* **Required action**: Look through the data below and show every line that includes "images".

◆ ◆ ◆ ◆

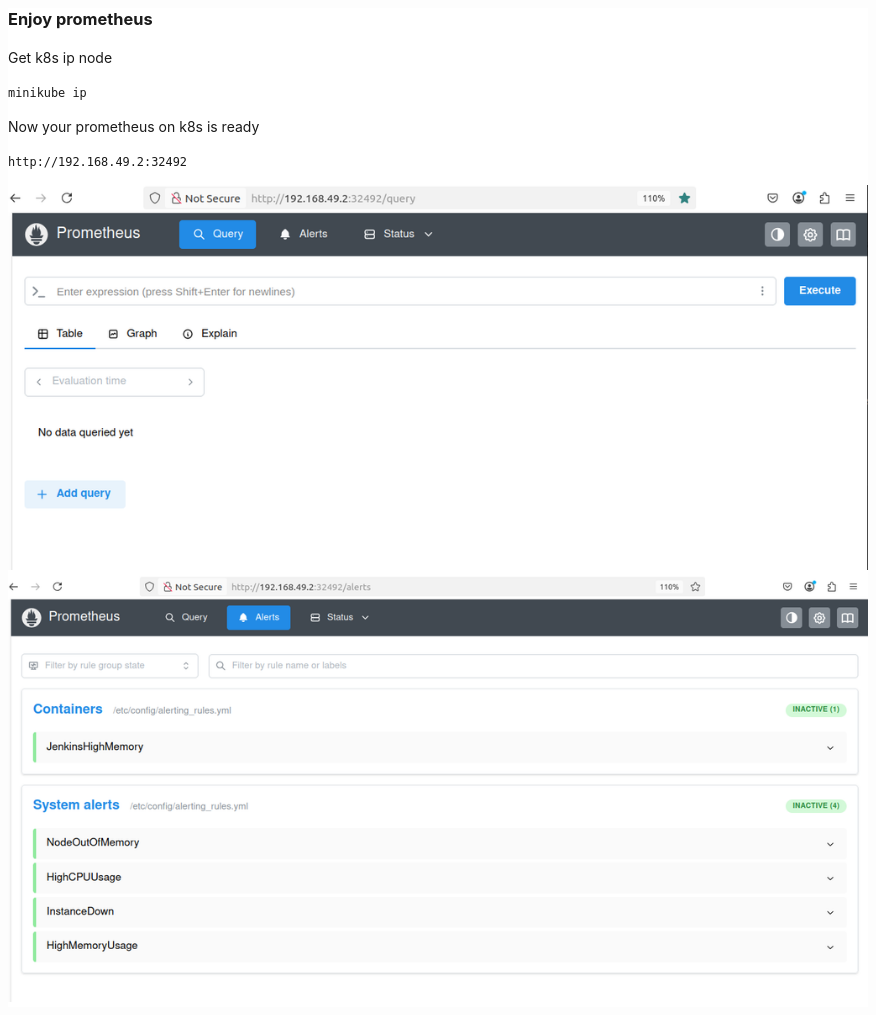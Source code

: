 ### Enjoy prometheus
Get k8s ip node
```shell
minikube ip
```
Now your prometheus on k8s is ready
```shell
http://192.168.49.2:32492
```
![Prometheus main screen](../references/images/prometheus.png)
![Prometheus Alert rules](../references/images/prometheus_customize_alert.png)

◆ ◆ ◆ ◆

* **Answer for this exercise**:
![Prometheus main screen](../references/images/prometheus.png)
![Prometheus Alert rules](../references/images/prometheus_customize_alert.png)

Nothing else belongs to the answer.